> _What you will do_
Output the entries in full and verbatim, pictures omitted.

> _Data supplied_
□ □ □ □

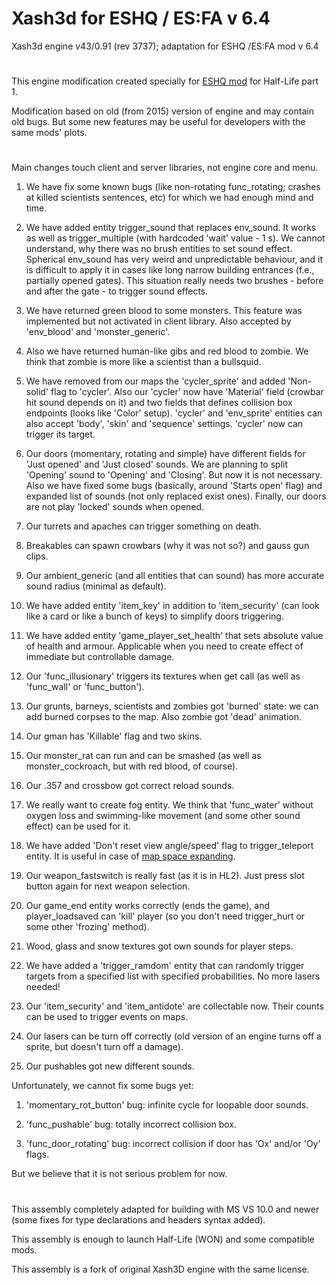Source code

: # Xash3d for ESHQ / ES:FA v 6.4
Xash3d engine v43/0.91 (rev 3737); adaptation for ESHQ /ES:FA mod v 6.4
#
This engine modification created specially for [ESHQ mod](http://www.moddb.com/mods/eshq/) for Half-Life part 1.

Modification based on old (from 2015) version of engine and may contain old bugs. But some new features
may be useful for developers with the same mods' plots.
#
Main changes touch client and server libraries, not engine core and menu.

1. We have fix some known bugs (like non-rotating func_rotating; crashes at killed scientists sentences, etc) for which we had enough mind and time.

2. We have added entity trigger_sound that replaces env_sound. It works as well as trigger_multiple (with hardcoded 'wait' value - 1 s). We cannot understand, why there was no brush entities to set sound effect. Spherical env_sound has very weird and unpredictable behaviour, and it is difficult to apply it in cases like long narrow building entrances (f.e., partially opened gates). This situation really needs two brushes - before and after the gate - to trigger sound effects.

3. We have returned green blood to some monsters. This feature was implemented but not activated in client library. Also accepted by 'env_blood' and 'monster_generic'.

4. Also we have returned human-like gibs and red blood to zombie. We think that zombie is more like a scientist than a bullsquid.

5. We have removed from our maps the 'cycler_sprite' and added 'Non-solid' flag to 'cycler'. Also our 'cycler' now have 'Material' field (crowbar hit sound depends on it) and two fields that defines collision box endpoints (looks like 'Color' setup). 'cycler' and 'env_sprite' entities can also accept 'body', 'skin' and 'sequence' settings. 'cycler' now can trigger its target.

6. Our doors (momentary, rotating and simple) have different fields for 'Just opened' and 'Just closed' sounds. We are planning to split 'Opening' sound to 'Opening' and 'Closing'. But now it is not necessary. Also we have fixed some bugs (basically, around 'Starts open' flag) and expanded list of sounds (not only replaced exist ones). Finally, our doors are not play 'locked' sounds when opened.

7. Our turrets and apaches can trigger something on death.

8. Breakables can spawn crowbars (why it was not so?) and gauss gun clips.

9. Our ambient_generic (and all entities that can sound) has more accurate sound radius (minimal as default).

10. We have added entity 'item_key' in addition to 'item_security' (can look like a card or like a bunch of keys) to simplify doors triggering.

11. We have added entity 'game_player_set_health' that sets absolute value of health and armour. Applicable when you need to create effect of immediate but controllable damage.

12. Our 'func_illusionary' triggers its textures when get call (as well as 'func_wall' or 'func_button').

13. Our grunts, barneys, scientists and zombies got 'burned' state: we can add burned corpses to the map. Also zombie got 'dead' animation.

14. Our gman has 'Killable' flag and two skins.

15. Our monster_rat can run and can be smashed (as well as monster_cockroach, but with red blood, of course).

16. Our .357 and crossbow got correct reload sounds.

17. We really want to create fog entity. We think that 'func_water' without oxygen loss and swimming-like movement (and some other sound effect) can be used for it.

18. We have added 'Don't reset view angle/speed' flag to trigger_teleport entity. It is useful in case of [map space expanding](http://www.moddb.com/mods/eshq/news/engine-specifications-for-teleports).

19. Our weapon_fastswitch is really fast (as it is in HL2). Just press slot button again for next weapon selection.

20. Our game_end entity works correctly (ends the game), and player_loadsaved can 'kill' player (so you don't need trigger_hurt or some other 'frozing' method).

21. Wood, glass and snow textures got own sounds for player steps.

22. We have added a 'trigger_ramdom' entity that can randomly trigger targets from a specified list with specified probabilities. No more lasers needed!

23. Our 'item_security' and 'item_antidote' are collectable now. Their counts can be used to trigger events on maps.

24. Our lasers can be turn off correctly (old version of an engine turns off a sprite, but doesn't turn off a damage).

25. Our pushables got new different sounds.



Unfortunately, we cannot fix some bugs yet:

1. 'momentary_rot_button' bug: infinite cycle for loopable door sounds.

2. 'func_pushable' bug: totally incorrect collision box.

3. 'func_door_rotating' bug: incorrect collision if door has 'Ox' and/or 'Oy' flags.

But we believe that it is not serious problem for now.
#
This assembly completely adapted for building with MS VS 10.0 and newer (some fixes for type declarations and headers syntax added).

This assembly is enough to launch Half-Life (WON) and some compatible mods.

This assembly is a fork of original Xash3D engine with the same license.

□ □ □ □

> _Answer area_
Source code

: # Xash3d for ESHQ / ES:FA v 6.4
Xash3d engine v43/0.91 (rev 3737); adaptation for ESHQ /ES:FA mod v 6.4
#
This engine modification created specially for [ESHQ mod](http://www.moddb.com/mods/eshq/) for Half-Life part 1.

Modification based on old (from 2015) version of engine and may contain old bugs. But some new features
may be useful for developers with the same mods' plots.
#
Main changes touch client and server libraries, not engine core and menu.

1. We have fix some known bugs (like non-rotating func_rotating; crashes at killed scientists sentences, etc) for which we had enough mind and time.

2. We have added entity trigger_sound that replaces env_sound. It works as well as trigger_multiple (with hardcoded 'wait' value - 1 s). We cannot understand, why there was no brush entities to set sound effect. Spherical env_sound has very weird and unpredictable behaviour, and it is difficult to apply it in cases like long narrow building entrances (f.e., partially opened gates). This situation really needs two brushes - before and after the gate - to trigger sound effects.

3. We have returned green blood to some monsters. This feature was implemented but not activated in client library. Also accepted by 'env_blood' and 'monster_generic'.

4. Also we have returned human-like gibs and red blood to zombie. We think that zombie is more like a scientist than a bullsquid.

5. We have removed from our maps the 'cycler_sprite' and added 'Non-solid' flag to 'cycler'. Also our 'cycler' now have 'Material' field (crowbar hit sound depends on it) and two fields that defines collision box endpoints (looks like 'Color' setup). 'cycler' and 'env_sprite' entities can also accept 'body', 'skin' and 'sequence' settings. 'cycler' now can trigger its target.

6. Our doors (momentary, rotating and simple) have different fields for 'Just opened' and 'Just closed' sounds. We are planning to split 'Opening' sound to 'Opening' and 'Closing'. But now it is not necessary. Also we have fixed some bugs (basically, around 'Starts open' flag) and expanded list of sounds (not only replaced exist ones). Finally, our doors are not play 'locked' sounds when opened.

7. Our turrets and apaches can trigger something on death.

8. Breakables can spawn crowbars (why it was not so?) and gauss gun clips.

9. Our ambient_generic (and all entities that can sound) has more accurate sound radius (minimal as default).

10. We have added entity 'item_key' in addition to 'item_security' (can look like a card or like a bunch of keys) to simplify doors triggering.

11. We have added entity 'game_player_set_health' that sets absolute value of health and armour. Applicable when you need to create effect of immediate but controllable damage.

12. Our 'func_illusionary' triggers its textures when get call (as well as 'func_wall' or 'func_button').

13. Our grunts, barneys, scientists and zombies got 'burned' state: we can add burned corpses to the map. Also zombie got 'dead' animation.

14. Our gman has 'Killable' flag and two skins.

15. Our monster_rat can run and can be smashed (as well as monster_cockroach, but with red blood, of course).

16. Our .357 and crossbow got correct reload sounds.

17. We really want to create fog entity. We think that 'func_water' without oxygen loss and swimming-like movement (and some other sound effect) can be used for it.

18. We have added 'Don't reset view angle/speed' flag to trigger_teleport entity. It is useful in case of [map space expanding](http://www.moddb.com/mods/eshq/news/engine-specifications-for-teleports).

19. Our weapon_fastswitch is really fast (as it is in HL2). Just press slot button again for next weapon selection.

20. Our game_end entity works correctly (ends the game), and player_loadsaved can 'kill' player (so you don't need trigger_hurt or some other 'frozing' method).

21. Wood, glass and snow textures got own sounds for player steps.

22. We have added a 'trigger_ramdom' entity that can randomly trigger targets from a specified list with specified probabilities. No more lasers needed!

23. Our 'item_security' and 'item_antidote' are collectable now. Their counts can be used to trigger events on maps.

24. Our lasers can be turn off correctly (old version of an engine turns off a sprite, but doesn't turn off a damage).

25. Our pushables got new different sounds.



Unfortunately, we cannot fix some bugs yet:

1. 'momentary_rot_button' bug: infinite cycle for loopable door sounds.

2. 'func_pushable' bug: totally incorrect collision box.

3. 'func_door_rotating' bug: incorrect collision if door has 'Ox' and/or 'Oy' flags.

But we believe that it is not serious problem for now.
#
This assembly completely adapted for building with MS VS 10.0 and newer (some fixes for type declarations and headers syntax added).

This assembly is enough to launch Half-Life (WON) and some compatible mods.

This assembly is a fork of original Xash3D engine with the same license.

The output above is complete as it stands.